* Exercise: The response should be the records below, repeated exactly, with each picture left out.

*** Block opens ***

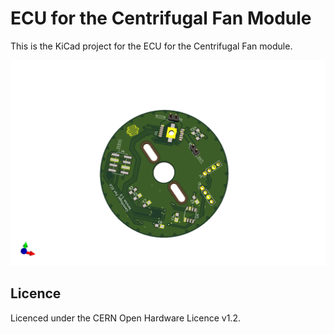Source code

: ECU for the Centrifugal Fan Module
==================================

This is the KiCad project for the ECU for the Centrifugal Fan module.

![PCB rendered in KiCad](ECU.png)

Licence
-------

Licenced under the CERN Open Hardware Licence v1.2.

*** Block closes ***

* Response to this task:
Source code

: ECU for the Centrifugal Fan Module
==================================

This is the KiCad project for the ECU for the Centrifugal Fan module.

![PCB rendered in KiCad](ECU.png)

Licence
-------

Licenced under the CERN Open Hardware Licence v1.2.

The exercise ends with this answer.